▶ _Prompt_: In your copy, leave out the pictures; write out all the data exactly.

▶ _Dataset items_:
★ ★ ★ ★ ★ ★ ★

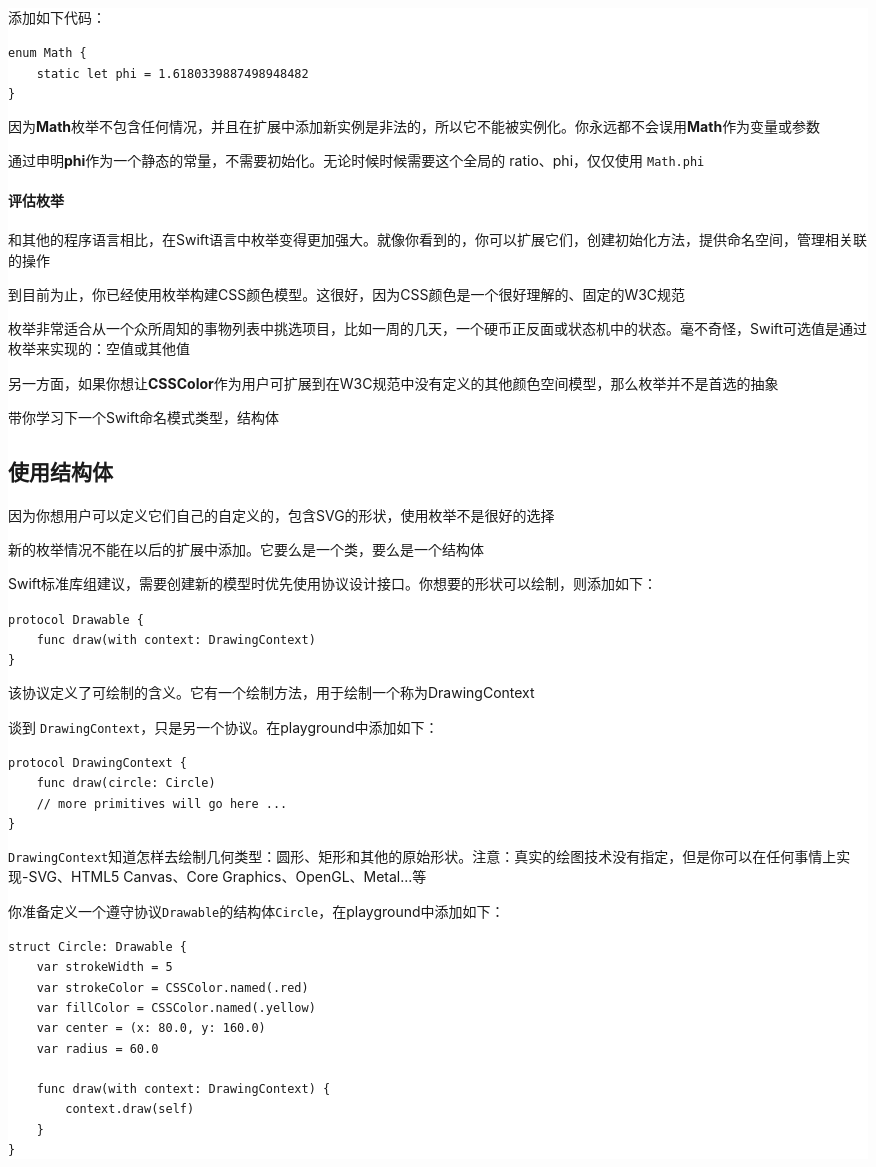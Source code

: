 添加如下代码：

```
enum Math {
	static let phi = 1.6180339887498948482
}
```

因为**Math**枚举不包含任何情况，并且在扩展中添加新实例是非法的，所以它不能被实例化。你永远都不会误用**Math**作为变量或参数

通过申明**phi**作为一个静态的常量，不需要初始化。无论时候时候需要这个全局的 ratio、phi，仅仅使用 `Math.phi`

#### 评估枚举

和其他的程序语言相比，在Swift语言中枚举变得更加强大。就像你看到的，你可以扩展它们，创建初始化方法，提供命名空间，管理相关联的操作

到目前为止，你已经使用枚举构建CSS颜色模型。这很好，因为CSS颜色是一个很好理解的、固定的W3C规范

枚举非常适合从一个众所周知的事物列表中挑选项目，比如一周的几天，一个硬币正反面或状态机中的状态。毫不奇怪，Swift可选值是通过枚举来实现的：空值或其他值

另一方面，如果你想让**CSSColor**作为用户可扩展到在W3C规范中没有定义的其他颜色空间模型，那么枚举并不是首选的抽象

带你学习下一个Swift命名模式类型，结构体

## 使用结构体

因为你想用户可以定义它们自己的自定义的，包含SVG的形状，使用枚举不是很好的选择

新的枚举情况不能在以后的扩展中添加。它要么是一个类，要么是一个结构体

Swift标准库组建议，需要创建新的模型时优先使用协议设计接口。你想要的形状可以绘制，则添加如下：

```
protocol Drawable {
	func draw(with context: DrawingContext)
}
```
该协议定义了可绘制的含义。它有一个绘制方法，用于绘制一个称为DrawingContext

谈到 `DrawingContext`，只是另一个协议。在playground中添加如下：

```
protocol DrawingContext {
	func draw(circle: Circle)
	// more primitives will go here ...
}
```
`DrawingContext`知道怎样去绘制几何类型：圆形、矩形和其他的原始形状。注意：真实的绘图技术没有指定，但是你可以在任何事情上实现-SVG、HTML5 Canvas、Core Graphics、OpenGL、Metal...等

你准备定义一个遵守协议`Drawable`的结构体`Circle`，在playground中添加如下：

```
struct Circle: Drawable {
    var strokeWidth = 5
    var strokeColor = CSSColor.named(.red)
    var fillColor = CSSColor.named(.yellow)
    var center = (x: 80.0, y: 160.0)
    var radius = 60.0
    
    func draw(with context: DrawingContext) {
		context.draw(self)
    }
}
```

★ ★ ★ ★ ★ ★ ★

▶ _Exercise answer_:
Source code

: 添加如下代码：

```
enum Math {
	static let phi = 1.6180339887498948482
}
```

因为**Math**枚举不包含任何情况，并且在扩展中添加新实例是非法的，所以它不能被实例化。你永远都不会误用**Math**作为变量或参数

通过申明**phi**作为一个静态的常量，不需要初始化。无论时候时候需要这个全局的 ratio、phi，仅仅使用 `Math.phi`

#### 评估枚举

和其他的程序语言相比，在Swift语言中枚举变得更加强大。就像你看到的，你可以扩展它们，创建初始化方法，提供命名空间，管理相关联的操作

到目前为止，你已经使用枚举构建CSS颜色模型。这很好，因为CSS颜色是一个很好理解的、固定的W3C规范

枚举非常适合从一个众所周知的事物列表中挑选项目，比如一周的几天，一个硬币正反面或状态机中的状态。毫不奇怪，Swift可选值是通过枚举来实现的：空值或其他值

另一方面，如果你想让**CSSColor**作为用户可扩展到在W3C规范中没有定义的其他颜色空间模型，那么枚举并不是首选的抽象

带你学习下一个Swift命名模式类型，结构体

## 使用结构体

因为你想用户可以定义它们自己的自定义的，包含SVG的形状，使用枚举不是很好的选择

新的枚举情况不能在以后的扩展中添加。它要么是一个类，要么是一个结构体

Swift标准库组建议，需要创建新的模型时优先使用协议设计接口。你想要的形状可以绘制，则添加如下：

```
protocol Drawable {
	func draw(with context: DrawingContext)
}
```
该协议定义了可绘制的含义。它有一个绘制方法，用于绘制一个称为DrawingContext

谈到 `DrawingContext`，只是另一个协议。在playground中添加如下：

```
protocol DrawingContext {
	func draw(circle: Circle)
	// more primitives will go here ...
}
```
`DrawingContext`知道怎样去绘制几何类型：圆形、矩形和其他的原始形状。注意：真实的绘图技术没有指定，但是你可以在任何事情上实现-SVG、HTML5 Canvas、Core Graphics、OpenGL、Metal...等

你准备定义一个遵守协议`Drawable`的结构体`Circle`，在playground中添加如下：

```
struct Circle: Drawable {
    var strokeWidth = 5
    var strokeColor = CSSColor.named(.red)
    var fillColor = CSSColor.named(.yellow)
    var center = (x: 80.0, y: 160.0)
    var radius = 60.0
    
    func draw(with context: DrawingContext) {
		context.draw(self)
    }
}
```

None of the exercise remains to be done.